Say you have a uniformly charged straight wire of length $2L$ going from $-L$ to $+L$ along the $z$ axis with its midpoint located at $z=0$. What is the electrostatic potential, in cylindrical coordinates, for points in the midplane of the wire ($x,y$ plane)? From this electric potential, calculate the electric field in the $x,y$ plane.

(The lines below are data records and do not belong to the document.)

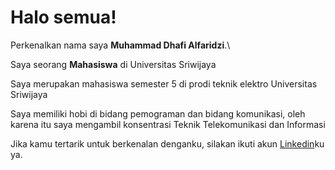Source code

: # Halo semua! 

Perkenalkan nama saya **Muhammad Dhafi Alfaridzi**.\

Saya seorang **Mahasiswa** di Universitas Sriwijaya

Saya merupakan mahasiswa semester 5 di prodi teknik elektro Universitas Sriwijaya

Saya  memiliki hobi di bidang pemograman dan bidang komunikasi, oleh karena itu saya mengambil konsentrasi Teknik Telekomunikasi dan Informasi

Jika kamu tertarik untuk berkenalan denganku, silakan ikuti akun [Linkedin](https://www.linkedin.com/in/dhafi-alfaridzi-b05279224/)ku ya.
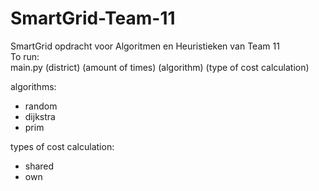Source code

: # SmartGrid-Team-11
SmartGrid opdracht voor Algoritmen en Heuristieken van Team 11
<br/>To run:
<br/>main.py (district) (amount of times) (algorithm) (type of cost calculation)

algorithms:
- random
- dijkstra
- prim

types of cost calculation:
- shared
- own

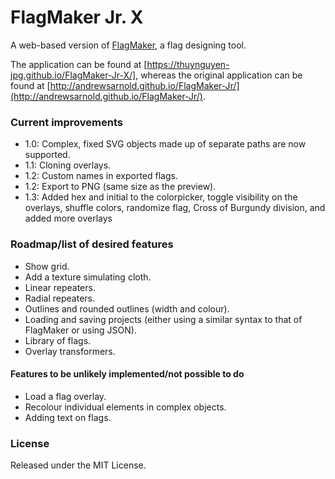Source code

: FlagMaker Jr. X
=============

A web-based version of [FlagMaker](https://github.com/andrewsarnold/FlagMaker), a flag designing tool.

The application can be found at [https://thuynguyen-jpg.github.io/FlagMaker-Jr-X/], whereas the original application can be found at [http://andrewsarnold.github.io/FlagMaker-Jr/](http://andrewsarnold.github.io/FlagMaker-Jr/).

### Current improvements

* 1.0: Complex, fixed SVG objects made up of separate paths are now supported.
* 1.1: Cloning overlays.
* 1.2: Custom names in exported flags.
* 1.2: Export to PNG (same size as the preview).
* 1.3: Added hex and initial to the colorpicker, toggle visibility on the overlays, shuffle colors, randomize flag, Cross of Burgundy division, and added more overlays

### Roadmap/list of desired features

* Show grid.
* Add a texture simulating cloth.
* Linear repeaters.
* Radial repeaters.
* Outlines and rounded outlines (width and colour).
* Loading and saving projects (either using a similar syntax to that of FlagMaker or using JSON).
* Library of flags.
* Overlay transformers.

#### Features to be unlikely implemented/not possible to do

* Load a flag overlay.
* Recolour individual elements in complex objects.
* Adding text on flags.

### License

Released under the MIT License.
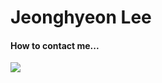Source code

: # Jeonghyeon Lee

#### How to contact me...  
<a href="https://www.linkedin.com/in/jeonghyeon-lee-9b6380223" target="_blank"><img src="https://img.shields.io/badge/LinkedIn-0A66C2?style=flat-square&logo=JeonghyeonLee&logoColor=white"/></a>


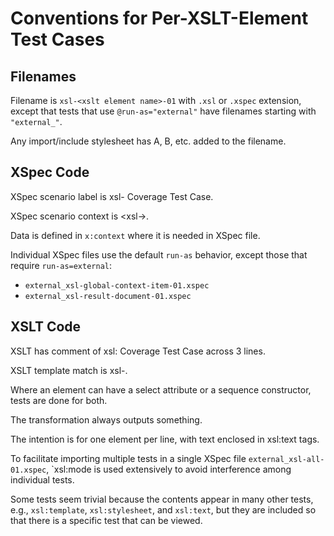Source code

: # Conventions for Per-XSLT-Element Test Cases

## Filenames

Filename is `xsl-<xslt element name>-01` with `.xsl` or `.xspec` extension, except that tests that use `@run-as="external"` have filenames starting with `"external_"`.

Any import/include stylesheet has A, B, etc. added to the filename.

## XSpec Code

XSpec scenario label is xsl-<xslt element name> Coverage Test Case.

XSpec scenario context is <root><xsl-<xslt element name>></root>.

Data is defined in `x:context` where it is needed in XSpec file.

Individual XSpec files use the default `run-as` behavior, except those that require `run-as=external`:

- `external_xsl-global-context-item-01.xspec`
- `external_xsl-result-document-01.xspec`

## XSLT Code

XSLT has comment of xsl:<element name> Coverage Test Case across 3 lines.

XSLT template match is xsl-<element-name>.

Where an element can have a select attribute or a sequence constructor, tests are done for both.

The transformation always outputs something.

The intention is for one element per line, with text enclosed in xsl:text tags.

To facilitate importing multiple tests in a single XSpec file `external_xsl-all-01.xspec`, `xsl:mode is used extensively to avoid interference among individual tests.

Some tests seem trivial because the contents appear in many other tests, e.g., `xsl:template`, `xsl:stylesheet`, and `xsl:text`, but they are included so that there is a specific test that can be viewed.
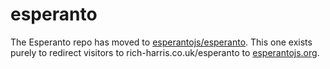 # esperanto

The Esperanto repo has moved to [esperantojs/esperanto](https://github.com/esperantojs/esperanto). This one exists purely to redirect visitors to rich-harris.co.uk/esperanto to [esperantojs.org](http://esperantojs.org).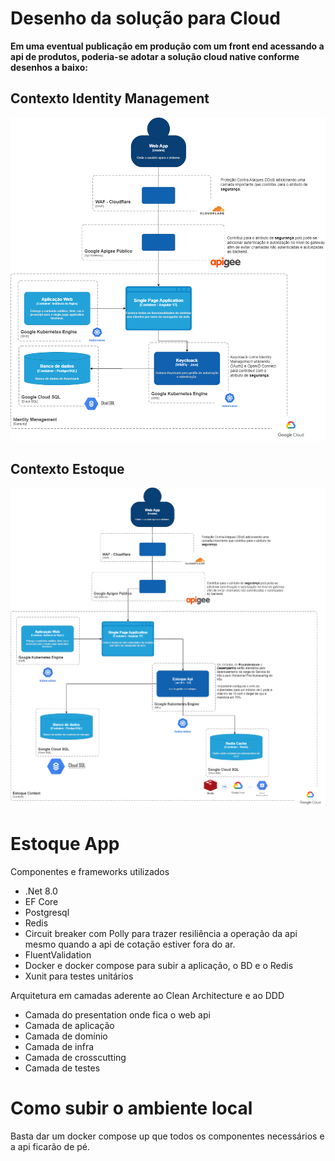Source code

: # Desenho da solução para Cloud

**Em uma eventual publicação em produção com um front end acessando a api de produtos, poderia-se adotar a solução cloud native conforme desenhos a baixo:**

## Contexto Identity Management

![Alt text](Estoque.API/assets/identity_context.drawio.png)

## Contexto Estoque

![Alt text](Estoque.API/assets/estoque_context.drawio.png)

# Estoque App

Componentes e frameworks utilizados
- .Net 8.0
- EF Core
- Postgresql
- Redis
- Circuit breaker com Polly para trazer resiliência a operação da api mesmo quando a api de cotação estiver fora do ar.
- FluentValidation
- Docker e docker compose para subir a aplicação, o BD e o Redis
- Xunit para testes unitários 


Arquitetura em camadas aderente ao Clean Architecture e ao DDD
- Camada do presentation onde fica o web api
- Camada de aplicação
- Camada de domínio
- Camada de infra
- Camada de crosscutting
- Camada de testes

# Como subir o ambiente local
Basta dar um docker compose up que todos os componentes necessários e a api ficarão de pé.


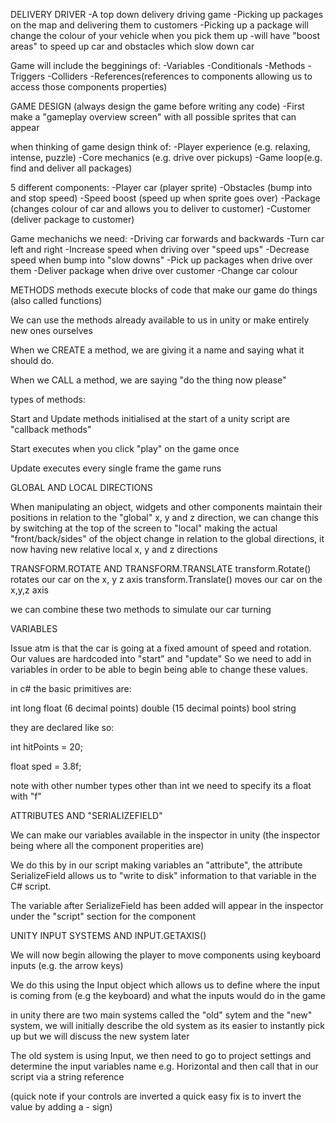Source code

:DELIVERY DRIVER
-A top down delivery driving game
-Picking up packages on the map and delivering them to customers
-Picking up a package will change the colour of your vehicle when you pick them up
-will have "boost areas" to speed up car and obstacles which slow down car

Game will include the begginings of:
-Variables
-Conditionals
-Methods
-Triggers
-Colliders
-References(references to components allowing us to access those components properties)

GAME DESIGN (always design the game before writing any code)
-First make a "gameplay overview screen" with all possible sprites that can appear

when thinking of game design think of:
-Player experience (e.g. relaxing, intense, puzzle)
-Core mechanics (e.g. drive over pickups)
-Game loop(e.g. find and deliver all packages)

5 different components:
-Player car (player sprite)
-Obstacles (bump into and stop speed)
-Speed boost (speed up when sprite goes over)
-Package (changes colour of car and allows you to deliver to customer)
-Customer (deliver package to customer)

Game mechanichs we need:
-Driving car forwards and backwards
-Turn car left and right
-Increase speed when driving over "speed ups"
-Decrease speed when bump into "slow downs"
-Pick up packages when drive over them
-Deliver package when drive over customer
-Change car colour

METHODS
methods execute blocks of code that make our game do things (also called functions)

We can use the methods already available to us in unity or make entirely new ones ourselves

When we CREATE a method, we are giving it a name and saying what it should do. 

When we CALL a method, we are saying "do the thing now please"

types of methods:

Start and Update methods initialised at the start of a unity script are "callback methods"

Start executes when you click "play" on the game once

Update executes every single frame the game runs

GLOBAL AND LOCAL DIRECTIONS

When manipulating an object, widgets and other components maintain their positions in relation to the "global" x, y and z direction, we can change this by switching at the top of the screen to "local" making the actual "front/back/sides" of the object change in relation to the global directions, it now having new relative local x, y and z directions

TRANSFORM.ROTATE AND TRANSFORM.TRANSLATE
transform.Rotate() rotates our car on the x, y z axis
transform.Translate() moves our car on the x,y,z axis

we can combine these two methods to simulate our car turning

VARIABLES

Issue atm is that the car is going at a fixed amount of speed and rotation. Our values are hardcoded into "start" and "update" So we need to add in variables in order to be able to begin being able to change these values.

in c# the basic primitives are:

int
long
float (6 decimal points)
double (15 decimal points)
bool
string

they are declared like so:  

int hitPoints = 20;

float sped = 3.8f;

note with other number types other than int we need to specify its a float with "f"

ATTRIBUTES AND "SERIALIZEFIELD"

We can make our variables available in the inspector in unity (the inspector being where all the component properities are)

We do this by in our script making variables an "attribute", the attribute SerializeField allows us to "write to disk" information to that variable in the C# script.

The variable after SerializeField has been added will appear in the inspector under the "script" section for the component

UNITY INPUT SYSTEMS AND INPUT.GETAXIS()

We will now begin allowing the player to move components using keyboard inputs (e.g. the arrow keys)

We do this using the Input object which allows us to define where the input is coming from (e.g the keyboard) and what the inputs would do in the game

in unity there are two main systems called the "old" sytem and the "new" system, we will initially describe the old system as its easier to instantly pick up but we will discuss the new system later

The old system is using Input, we then need to go to project settings and determine the input variables name e.g. Horizontal
and then call that in our script via a string reference

(quick note if your controls are inverted a quick easy fix is to invert the value by adding a - sign)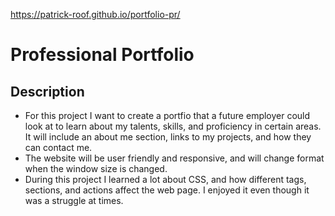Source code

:https://patrick-roof.github.io/portfolio-pr/

# Professional Portfolio

## Description

- For this project I want to create a portfio that a future employer could look at to learn about my talents, skills, and proficiency in certain areas. It will include an about me section, links to my projects, and how they can contact me.
- The website will be user friendly and responsive, and will change format when the window size is changed.
- During this project I learned a lot about CSS, and how different tags, sections, and actions affect the web page. I enjoyed it even though it was a struggle at times.
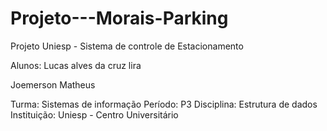 # Projeto---Morais-Parking
Projeto Uniesp - Sistema de controle de Estacionamento

Alunos: 
Lucas alves da cruz lira

Joemerson Matheus

Turma: Sistemas de informação
Período: P3
Disciplina: Estrutura de dados
Instituição: Uniesp - Centro Universitário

My intuition is telling me that, because of the symmetry, the only direction the electric can be directed is in the xy-plane. So we have $$dq=\lambda dz$$ Thus, since $$dV=\frac{kdq}{r}$$ We have $$V=2\int_0^L \frac{kdq}{r}$$ Also $$r=\sqrt{x^2+y^2+z^2}$$ The integral is then $$2k\int_0^L \frac{\lambda dz}{\sqrt{x^2+y^2+z^2}}$$ Evaluating this I get $$V = 2 k \lambda \ln ( \sqrt{(x^2 + y^2 + z^2)} + z)$$ I know it's not in spherical coordinates, but can someone tell me if this is right so far? If so, the electric field is then given by the negative gradient, correct?
Best Answer
No it is not correct. Integral of reciprocal of a square root is not a logarithm (you say so in the last line).